Among the entries below, extract exactly the lines that run from the one with "Processes player data" through the one with "Cleanses and deduplicates", both ends included.

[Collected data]
=======
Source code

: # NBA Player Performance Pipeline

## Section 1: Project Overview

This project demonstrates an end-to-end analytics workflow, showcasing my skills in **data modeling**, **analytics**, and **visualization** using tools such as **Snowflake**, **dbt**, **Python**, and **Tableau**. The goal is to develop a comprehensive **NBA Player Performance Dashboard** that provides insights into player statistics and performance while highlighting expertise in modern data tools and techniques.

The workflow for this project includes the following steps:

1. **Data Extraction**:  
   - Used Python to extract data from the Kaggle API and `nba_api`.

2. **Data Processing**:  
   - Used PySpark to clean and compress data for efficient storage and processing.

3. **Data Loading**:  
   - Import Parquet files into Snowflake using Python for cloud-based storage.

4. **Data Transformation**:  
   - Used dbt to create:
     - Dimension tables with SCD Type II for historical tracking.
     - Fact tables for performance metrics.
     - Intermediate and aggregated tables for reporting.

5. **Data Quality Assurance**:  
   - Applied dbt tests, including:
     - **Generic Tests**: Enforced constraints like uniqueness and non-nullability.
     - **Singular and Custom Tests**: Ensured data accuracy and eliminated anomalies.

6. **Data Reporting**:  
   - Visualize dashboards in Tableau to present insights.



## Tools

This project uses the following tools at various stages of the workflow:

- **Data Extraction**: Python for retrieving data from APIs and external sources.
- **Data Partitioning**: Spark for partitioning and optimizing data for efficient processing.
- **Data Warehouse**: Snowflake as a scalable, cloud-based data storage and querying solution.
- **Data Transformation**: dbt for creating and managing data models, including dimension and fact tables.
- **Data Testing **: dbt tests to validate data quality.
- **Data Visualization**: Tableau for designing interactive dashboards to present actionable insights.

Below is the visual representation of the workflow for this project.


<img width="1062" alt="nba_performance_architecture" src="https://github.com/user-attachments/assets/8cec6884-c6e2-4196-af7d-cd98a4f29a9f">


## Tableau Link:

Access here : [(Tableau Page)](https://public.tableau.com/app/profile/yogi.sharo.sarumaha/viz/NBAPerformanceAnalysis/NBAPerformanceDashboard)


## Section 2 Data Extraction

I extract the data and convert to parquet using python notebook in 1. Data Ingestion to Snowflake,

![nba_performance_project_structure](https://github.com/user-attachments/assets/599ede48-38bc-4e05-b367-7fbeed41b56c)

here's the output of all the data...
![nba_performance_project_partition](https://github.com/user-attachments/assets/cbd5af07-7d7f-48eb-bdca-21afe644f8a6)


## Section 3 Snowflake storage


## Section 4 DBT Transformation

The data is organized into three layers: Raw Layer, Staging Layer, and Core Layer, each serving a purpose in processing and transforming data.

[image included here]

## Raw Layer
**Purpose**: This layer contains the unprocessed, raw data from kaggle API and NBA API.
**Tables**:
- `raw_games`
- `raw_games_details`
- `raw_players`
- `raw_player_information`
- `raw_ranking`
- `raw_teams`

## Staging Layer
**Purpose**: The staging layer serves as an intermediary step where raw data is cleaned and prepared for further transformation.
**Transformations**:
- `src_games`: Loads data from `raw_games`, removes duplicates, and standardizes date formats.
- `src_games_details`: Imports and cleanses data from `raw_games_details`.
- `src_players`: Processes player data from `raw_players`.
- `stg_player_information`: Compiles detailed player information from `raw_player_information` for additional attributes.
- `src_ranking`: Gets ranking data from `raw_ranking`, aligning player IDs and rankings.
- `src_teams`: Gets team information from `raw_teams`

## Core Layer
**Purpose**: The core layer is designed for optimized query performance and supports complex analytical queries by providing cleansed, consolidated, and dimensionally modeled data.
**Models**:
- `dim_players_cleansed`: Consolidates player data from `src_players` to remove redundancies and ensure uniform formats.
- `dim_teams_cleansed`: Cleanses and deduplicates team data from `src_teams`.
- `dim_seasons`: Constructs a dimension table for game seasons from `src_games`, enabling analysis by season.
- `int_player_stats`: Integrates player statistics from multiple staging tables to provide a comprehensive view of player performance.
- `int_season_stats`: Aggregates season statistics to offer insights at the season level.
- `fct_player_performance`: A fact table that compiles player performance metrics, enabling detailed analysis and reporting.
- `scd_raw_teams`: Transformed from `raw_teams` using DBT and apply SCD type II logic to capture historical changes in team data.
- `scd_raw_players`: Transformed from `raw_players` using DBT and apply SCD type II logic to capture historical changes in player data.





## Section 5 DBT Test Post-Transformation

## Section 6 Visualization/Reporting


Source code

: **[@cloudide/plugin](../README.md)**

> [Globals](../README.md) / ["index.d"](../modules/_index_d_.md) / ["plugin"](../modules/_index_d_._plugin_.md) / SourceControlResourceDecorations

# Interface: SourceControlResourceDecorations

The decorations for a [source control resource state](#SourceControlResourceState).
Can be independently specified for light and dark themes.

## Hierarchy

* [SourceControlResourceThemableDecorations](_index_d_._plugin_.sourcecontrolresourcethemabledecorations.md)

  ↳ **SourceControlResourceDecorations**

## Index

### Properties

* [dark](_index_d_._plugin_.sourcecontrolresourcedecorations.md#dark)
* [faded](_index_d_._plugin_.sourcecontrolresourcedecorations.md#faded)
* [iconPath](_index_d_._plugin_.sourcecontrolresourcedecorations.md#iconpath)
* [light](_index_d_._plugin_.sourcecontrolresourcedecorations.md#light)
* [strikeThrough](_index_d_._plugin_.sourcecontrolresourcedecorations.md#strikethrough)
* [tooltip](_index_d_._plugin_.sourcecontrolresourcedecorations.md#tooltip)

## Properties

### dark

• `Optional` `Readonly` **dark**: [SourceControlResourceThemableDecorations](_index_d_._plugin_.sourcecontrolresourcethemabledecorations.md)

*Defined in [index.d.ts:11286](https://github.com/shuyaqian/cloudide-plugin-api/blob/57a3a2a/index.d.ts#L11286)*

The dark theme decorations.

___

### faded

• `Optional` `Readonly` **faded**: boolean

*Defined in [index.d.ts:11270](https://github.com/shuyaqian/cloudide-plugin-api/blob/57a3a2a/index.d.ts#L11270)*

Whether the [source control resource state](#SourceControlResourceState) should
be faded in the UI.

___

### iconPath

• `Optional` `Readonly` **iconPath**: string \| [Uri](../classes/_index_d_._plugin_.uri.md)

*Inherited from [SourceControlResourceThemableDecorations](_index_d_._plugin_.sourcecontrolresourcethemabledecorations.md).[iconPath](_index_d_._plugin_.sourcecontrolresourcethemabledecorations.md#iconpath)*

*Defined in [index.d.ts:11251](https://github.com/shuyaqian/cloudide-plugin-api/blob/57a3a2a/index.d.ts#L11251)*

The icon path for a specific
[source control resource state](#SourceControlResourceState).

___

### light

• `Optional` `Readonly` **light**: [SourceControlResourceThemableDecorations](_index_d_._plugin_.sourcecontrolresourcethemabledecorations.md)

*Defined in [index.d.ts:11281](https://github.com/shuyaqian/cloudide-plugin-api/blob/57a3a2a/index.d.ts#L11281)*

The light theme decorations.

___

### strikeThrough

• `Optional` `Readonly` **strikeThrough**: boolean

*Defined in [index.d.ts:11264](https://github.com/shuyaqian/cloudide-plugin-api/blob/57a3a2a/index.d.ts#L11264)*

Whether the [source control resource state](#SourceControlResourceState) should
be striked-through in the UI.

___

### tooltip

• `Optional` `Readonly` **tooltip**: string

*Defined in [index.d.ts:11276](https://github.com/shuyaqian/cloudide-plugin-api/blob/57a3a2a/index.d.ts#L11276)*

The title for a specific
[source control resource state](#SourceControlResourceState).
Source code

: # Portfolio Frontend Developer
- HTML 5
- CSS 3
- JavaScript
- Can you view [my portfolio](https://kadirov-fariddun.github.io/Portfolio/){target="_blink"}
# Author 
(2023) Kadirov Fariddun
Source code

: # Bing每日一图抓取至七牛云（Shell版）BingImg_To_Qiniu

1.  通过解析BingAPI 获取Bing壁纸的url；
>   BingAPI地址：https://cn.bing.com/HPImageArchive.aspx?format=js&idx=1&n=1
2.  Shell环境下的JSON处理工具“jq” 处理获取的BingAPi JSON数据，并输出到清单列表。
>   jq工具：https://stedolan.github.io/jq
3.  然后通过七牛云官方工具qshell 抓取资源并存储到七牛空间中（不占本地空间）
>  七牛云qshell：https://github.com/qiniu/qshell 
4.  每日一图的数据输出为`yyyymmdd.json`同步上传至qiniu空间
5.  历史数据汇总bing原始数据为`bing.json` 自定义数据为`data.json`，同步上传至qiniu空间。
=======
WRITTEN ANSWER:
- `src_players`: Processes player data from `raw_players`.
- `stg_player_information`: Compiles detailed player information from `raw_player_information` for additional attributes.
- `src_ranking`: Gets ranking data from `raw_ranking`, aligning player IDs and rankings.
- `src_teams`: Gets team information from `raw_teams`

## Core Layer
**Purpose**: The core layer is designed for optimized query performance and supports complex analytical queries by providing cleansed, consolidated, and dimensionally modeled data.
**Models**:
- `dim_players_cleansed`: Consolidates player data from `src_players` to remove redundancies and ensure uniform formats.
- `dim_teams_cleansed`: Cleanses and deduplicates team data from `src_teams`.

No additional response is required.